Distraction
Have you sat down and done your meditation today? If so, you will at some point almost certainly been distracted from your concentration on the mediation object (such as your breath). Perhaps this was by a noise, or a sensation in the body, or by a thought, or by a shadow or sunlight falling across your face.
The Buddhists talk of the six “sense gates”: sound, touch, smell, taste, sight and thought. We might accurately say, then, that your distraction arrived via one of these six gates.
But you must also have noticed that you were distracted - because you are right now reading this email, you must have stopped being distracted at some point! Either you noticed and returned to your meditation, or your time was up and you noticed that instead.

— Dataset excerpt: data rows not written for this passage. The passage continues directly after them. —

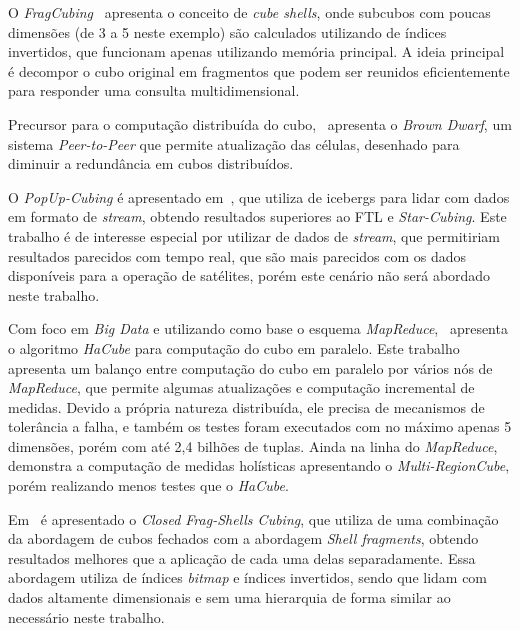 {\color{cerulean}
O \textit{FragCubing}~\cite{liHighdimensionalOLAPMinimal2004} apresenta o conceito de \textit{cube shells}, onde subcubos com poucas dimensões (de 3 a 5 neste exemplo) são calculados utilizando de índices invertidos, que funcionam apenas utilizando memória principal.
A ideia principal é decompor o cubo original em fragmentos que podem ser reunidos eficientemente para responder uma consulta multidimensional.
}

Precursor para o computação distribuída do cubo,~\cite{dokaBrownDwarfFullydistributed2011} apresenta o \textit{Brown Dwarf}, um sistema \textit{Peer-to-Peer} que permite atualização das células, desenhado para diminuir a redundância em cubos distribuídos.

O \textit{PopUp-Cubing} é apresentado em~\cite{heinePopUpCubingAlgorithmEfficiently2017}, que utiliza de icebergs para lidar com dados em formato de \textit{stream}, obtendo resultados superiores ao FTL e \textit{Star-Cubing}.
{\color{cerulean}
Este trabalho é de interesse especial por utilizar de dados de \textit{stream}, que permitiriam resultados parecidos com tempo real, que são mais parecidos com os dados disponíveis para a operação de satélites, porém este cenário não será abordado neste trabalho.
}

Com foco em \textit{Big Data} e utilizando como base o esquema \textit{MapReduce},~\cite{wangScalableDataCube2013} apresenta o algoritmo \textit{HaCube} para computação do cubo em paralelo.
Este trabalho apresenta um balanço entre computação do cubo em paralelo por vários nós de \textit{MapReduce}, que permite algumas atualizações e computação incremental de medidas.
Devido a própria natureza distribuída, ele precisa de mecanismos de tolerância a falha, e também os testes foram executados com no máximo apenas 5 dimensões, porém com até 2,4 bilhões de tuplas.
Ainda na linha do \textit{MapReduce},~\cite{yangHolisticAlgebraicData2017} demonstra a computação de medidas holísticas apresentando o \textit{Multi-RegionCube}, porém realizando menos testes que o \textit{HaCube}.

Em~\cite{zhaoClosedFragShellsCubing2018} é apresentado o \textit{Closed Frag-Shells Cubing}, que utiliza de uma combinação da abordagem de cubos fechados com a abordagem \textit{Shell fragments}, obtendo resultados melhores que a aplicação de cada uma delas separadamente.
Essa abordagem utiliza de índices \textit{bitmap} e índices invertidos, sendo que lidam com dados altamente dimensionais e sem uma hierarquia de forma similar ao necessário neste trabalho.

So either way, you were successful - because noticing is actually the most important part of meditation. Concentration is good, because it allows you to focus very accurately, and you can then note what you’re focused on. In concentration meditations, we direct our focus to our meditation object (the breath, or the body, for example). But you can also direct the focus on the object that arrives through one of the sense gates - your so-called “distraction”.
Importantly, this means you shouldn’t scold yourself for loosing attention.& Instead, recognize that your attention just shifted to the visitor through one of the gates. You can greet your visitor in a friendly way with noting: “oh, a sound”, or “hey, a thought”, or “ah, the beautiful smell of my coffee!”. In open meditations, that’s all we do - note whatever comes to our attention. In concentration meditations, we then simply direct our attention back to the meditation object.
It really is that simple: we forget, then we remember again.
And don’t forget to remember to meditate today, if you haven’t already!